Examine the material below and count the lines that hold the word "数学与经济管理". Report only the number.

(Data to examine)

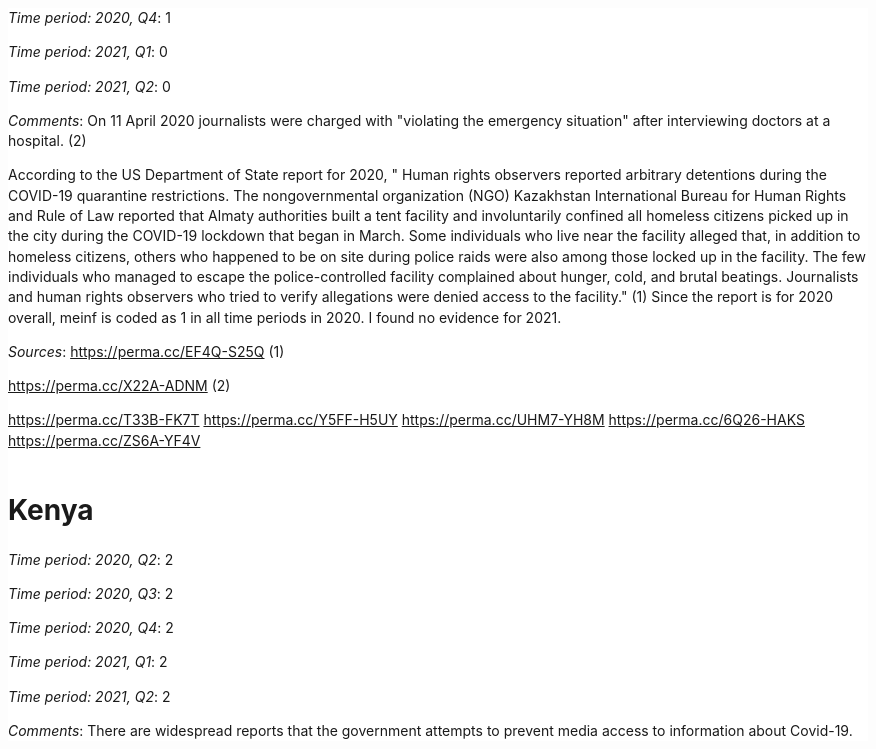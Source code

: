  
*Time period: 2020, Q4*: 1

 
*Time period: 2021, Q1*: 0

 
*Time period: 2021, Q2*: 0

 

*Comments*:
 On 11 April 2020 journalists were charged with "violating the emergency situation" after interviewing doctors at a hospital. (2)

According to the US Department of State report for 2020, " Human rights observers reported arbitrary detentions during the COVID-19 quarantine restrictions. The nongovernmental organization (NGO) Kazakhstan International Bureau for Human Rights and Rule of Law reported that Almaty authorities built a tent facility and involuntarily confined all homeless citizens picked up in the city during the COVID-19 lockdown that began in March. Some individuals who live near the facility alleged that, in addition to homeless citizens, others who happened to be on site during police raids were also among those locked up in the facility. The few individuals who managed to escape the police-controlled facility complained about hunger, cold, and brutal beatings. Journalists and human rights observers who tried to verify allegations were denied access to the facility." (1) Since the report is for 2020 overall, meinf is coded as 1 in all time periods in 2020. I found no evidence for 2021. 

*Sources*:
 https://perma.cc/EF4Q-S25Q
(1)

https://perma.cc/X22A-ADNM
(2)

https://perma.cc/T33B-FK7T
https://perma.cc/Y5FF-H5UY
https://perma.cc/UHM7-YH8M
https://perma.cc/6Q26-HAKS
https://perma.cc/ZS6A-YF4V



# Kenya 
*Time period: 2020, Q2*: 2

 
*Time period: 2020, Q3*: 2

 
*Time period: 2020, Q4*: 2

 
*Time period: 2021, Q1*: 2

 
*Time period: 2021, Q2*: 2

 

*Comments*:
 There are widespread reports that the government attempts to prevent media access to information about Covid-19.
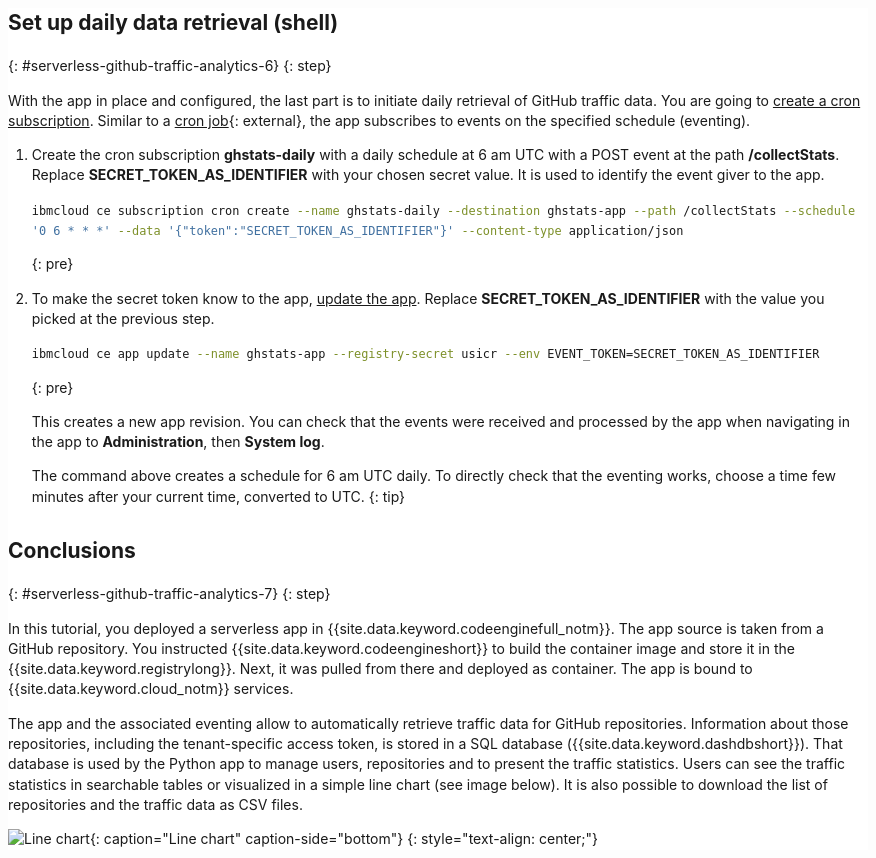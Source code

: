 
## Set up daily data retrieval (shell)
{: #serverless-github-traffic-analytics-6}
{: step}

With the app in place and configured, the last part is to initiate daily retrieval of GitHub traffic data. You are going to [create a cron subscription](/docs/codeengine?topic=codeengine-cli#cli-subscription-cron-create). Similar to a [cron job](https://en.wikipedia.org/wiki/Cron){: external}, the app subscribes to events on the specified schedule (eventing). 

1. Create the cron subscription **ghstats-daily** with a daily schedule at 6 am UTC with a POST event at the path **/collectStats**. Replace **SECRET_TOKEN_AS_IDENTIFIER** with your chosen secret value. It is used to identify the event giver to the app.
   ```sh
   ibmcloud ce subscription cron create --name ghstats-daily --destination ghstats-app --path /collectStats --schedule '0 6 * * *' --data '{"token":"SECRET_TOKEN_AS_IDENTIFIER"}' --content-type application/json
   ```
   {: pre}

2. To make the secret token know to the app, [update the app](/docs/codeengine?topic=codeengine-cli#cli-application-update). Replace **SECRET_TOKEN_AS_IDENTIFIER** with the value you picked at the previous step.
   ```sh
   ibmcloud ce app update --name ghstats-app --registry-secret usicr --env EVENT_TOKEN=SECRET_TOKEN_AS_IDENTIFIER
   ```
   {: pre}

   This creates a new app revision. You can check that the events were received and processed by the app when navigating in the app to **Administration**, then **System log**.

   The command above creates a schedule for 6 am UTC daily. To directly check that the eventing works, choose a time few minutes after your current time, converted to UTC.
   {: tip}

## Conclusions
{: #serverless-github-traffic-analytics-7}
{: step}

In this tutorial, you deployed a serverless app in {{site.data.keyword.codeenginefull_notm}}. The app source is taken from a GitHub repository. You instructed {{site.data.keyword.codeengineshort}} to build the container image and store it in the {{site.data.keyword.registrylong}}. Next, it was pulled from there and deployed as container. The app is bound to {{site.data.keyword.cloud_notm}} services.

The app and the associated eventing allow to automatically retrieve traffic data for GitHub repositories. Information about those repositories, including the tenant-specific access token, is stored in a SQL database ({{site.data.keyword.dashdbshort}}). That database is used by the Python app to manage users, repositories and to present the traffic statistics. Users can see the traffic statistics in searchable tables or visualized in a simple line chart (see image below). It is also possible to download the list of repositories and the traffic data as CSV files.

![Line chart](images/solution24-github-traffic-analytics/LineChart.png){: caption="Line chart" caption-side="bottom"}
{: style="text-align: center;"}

(End Data to examine)
(Data to examine)

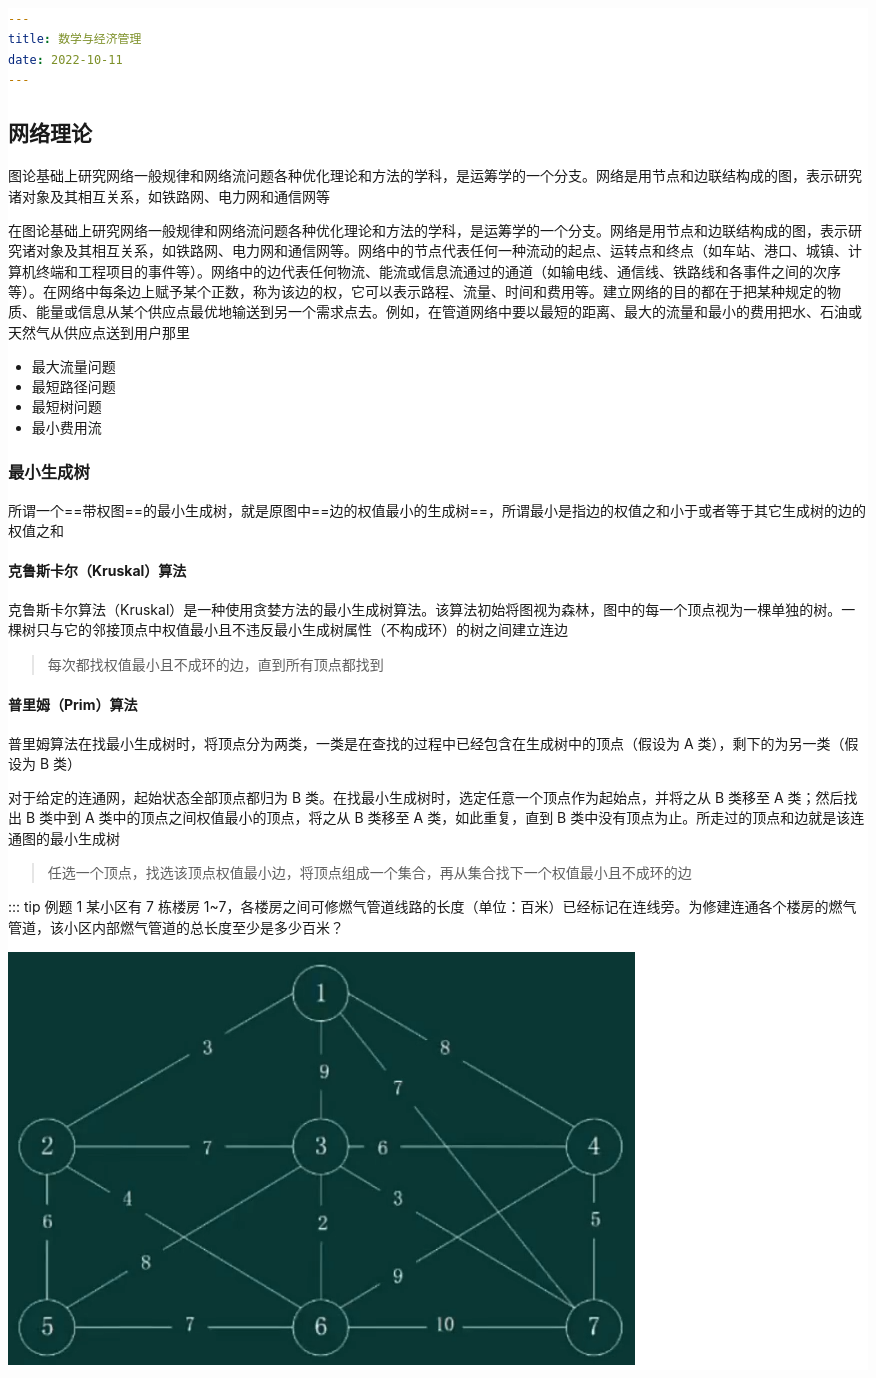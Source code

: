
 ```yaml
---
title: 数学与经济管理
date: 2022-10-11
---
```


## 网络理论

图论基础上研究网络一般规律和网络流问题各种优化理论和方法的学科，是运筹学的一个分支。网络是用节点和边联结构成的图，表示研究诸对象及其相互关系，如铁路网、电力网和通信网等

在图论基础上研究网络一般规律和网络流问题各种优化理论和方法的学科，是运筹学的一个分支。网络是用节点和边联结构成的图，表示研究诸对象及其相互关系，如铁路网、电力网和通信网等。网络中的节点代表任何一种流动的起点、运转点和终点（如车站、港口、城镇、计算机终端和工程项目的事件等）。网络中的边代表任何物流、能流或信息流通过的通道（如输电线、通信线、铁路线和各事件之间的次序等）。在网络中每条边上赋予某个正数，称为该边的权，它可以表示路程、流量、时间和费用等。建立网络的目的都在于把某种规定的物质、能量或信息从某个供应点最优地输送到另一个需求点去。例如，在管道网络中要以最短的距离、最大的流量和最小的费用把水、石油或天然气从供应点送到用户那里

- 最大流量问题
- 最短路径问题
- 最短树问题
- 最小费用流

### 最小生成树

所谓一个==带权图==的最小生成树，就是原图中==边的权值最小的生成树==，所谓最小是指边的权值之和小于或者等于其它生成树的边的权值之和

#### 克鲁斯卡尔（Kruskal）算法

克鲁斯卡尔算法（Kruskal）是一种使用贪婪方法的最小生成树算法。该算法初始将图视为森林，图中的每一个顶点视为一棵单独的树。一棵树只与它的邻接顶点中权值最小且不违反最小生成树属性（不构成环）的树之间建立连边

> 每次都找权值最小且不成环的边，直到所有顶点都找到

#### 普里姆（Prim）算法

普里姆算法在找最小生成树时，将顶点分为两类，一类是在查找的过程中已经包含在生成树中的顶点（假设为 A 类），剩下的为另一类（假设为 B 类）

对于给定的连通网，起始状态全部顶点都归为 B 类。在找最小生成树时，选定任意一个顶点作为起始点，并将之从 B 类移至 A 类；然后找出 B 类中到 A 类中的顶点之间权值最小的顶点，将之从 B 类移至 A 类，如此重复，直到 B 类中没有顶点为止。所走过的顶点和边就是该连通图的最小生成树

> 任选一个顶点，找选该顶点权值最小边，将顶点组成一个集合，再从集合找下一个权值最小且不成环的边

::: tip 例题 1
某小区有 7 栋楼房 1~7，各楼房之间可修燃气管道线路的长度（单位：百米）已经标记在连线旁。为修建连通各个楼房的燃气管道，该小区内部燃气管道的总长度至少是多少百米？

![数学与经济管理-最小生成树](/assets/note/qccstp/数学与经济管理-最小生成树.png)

(End Data to examine)

* [Solved exercise]:
2